Available data:
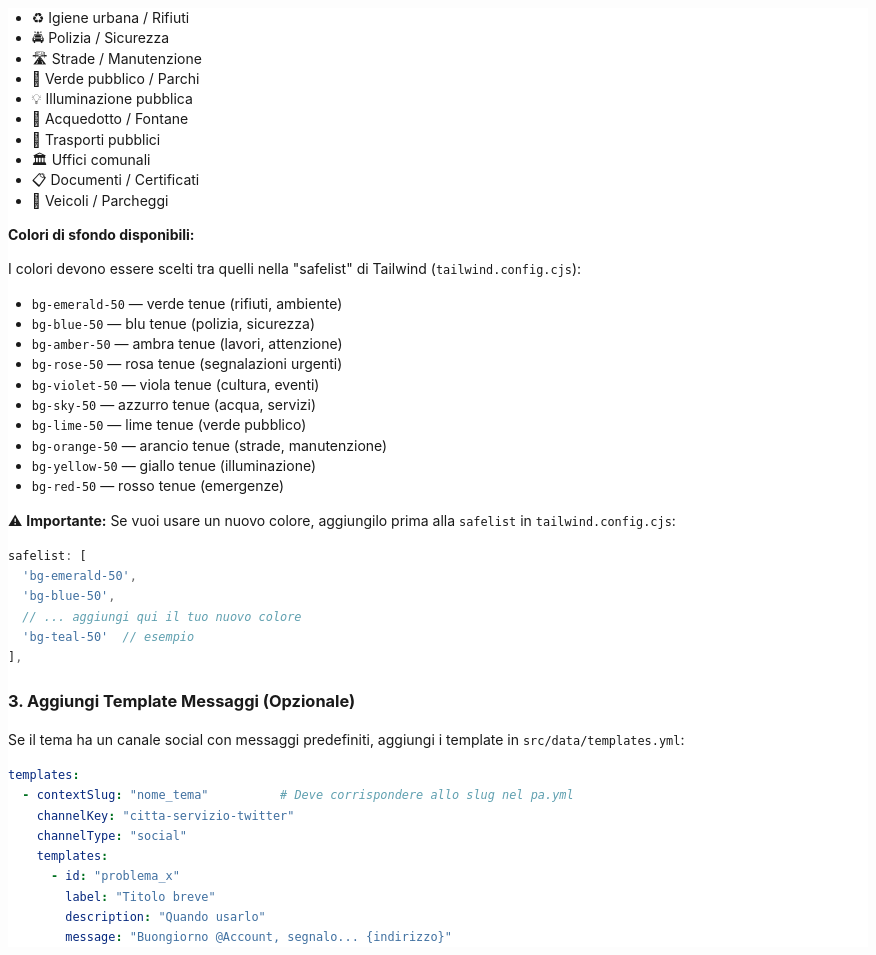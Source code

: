 - ♻️ Igiene urbana / Rifiuti
- 🚔 Polizia / Sicurezza
- 🛣️ Strade / Manutenzione
- 🌳 Verde pubblico / Parchi
- 💡 Illuminazione pubblica
- 🚰 Acquedotto / Fontane
- 🚌 Trasporti pubblici
- 🏛️ Uffici comunali
- 📋 Documenti / Certificati
- 🚗 Veicoli / Parcheggi

**Colori di sfondo disponibili:**

I colori devono essere scelti tra quelli nella "safelist" di Tailwind (`tailwind.config.cjs`):

- `bg-emerald-50` — verde tenue (rifiuti, ambiente)
- `bg-blue-50` — blu tenue (polizia, sicurezza)
- `bg-amber-50` — ambra tenue (lavori, attenzione)
- `bg-rose-50` — rosa tenue (segnalazioni urgenti)
- `bg-violet-50` — viola tenue (cultura, eventi)
- `bg-sky-50` — azzurro tenue (acqua, servizi)
- `bg-lime-50` — lime tenue (verde pubblico)
- `bg-orange-50` — arancio tenue (strade, manutenzione)
- `bg-yellow-50` — giallo tenue (illuminazione)
- `bg-red-50` — rosso tenue (emergenze)

⚠️ **Importante:** Se vuoi usare un nuovo colore, aggiungilo prima alla `safelist` in `tailwind.config.cjs`:

```javascript
safelist: [
  'bg-emerald-50',
  'bg-blue-50',
  // ... aggiungi qui il tuo nuovo colore
  'bg-teal-50'  // esempio
],
```

### 3. Aggiungi Template Messaggi (Opzionale)

Se il tema ha un canale social con messaggi predefiniti, aggiungi i template in `src/data/templates.yml`:

```yaml
templates:
  - contextSlug: "nome_tema"          # Deve corrispondere allo slug nel pa.yml
    channelKey: "citta-servizio-twitter"
    channelType: "social"
    templates:
      - id: "problema_x"
        label: "Titolo breve"
        description: "Quando usarlo"
        message: "Buongiorno @Account, segnalo... {indirizzo}"
```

Task to carry out: "emerald" is the string to look for; please copy every line of the records above where it appears.

Task response:
- `bg-emerald-50` — verde tenue (rifiuti, ambiente)
  'bg-emerald-50',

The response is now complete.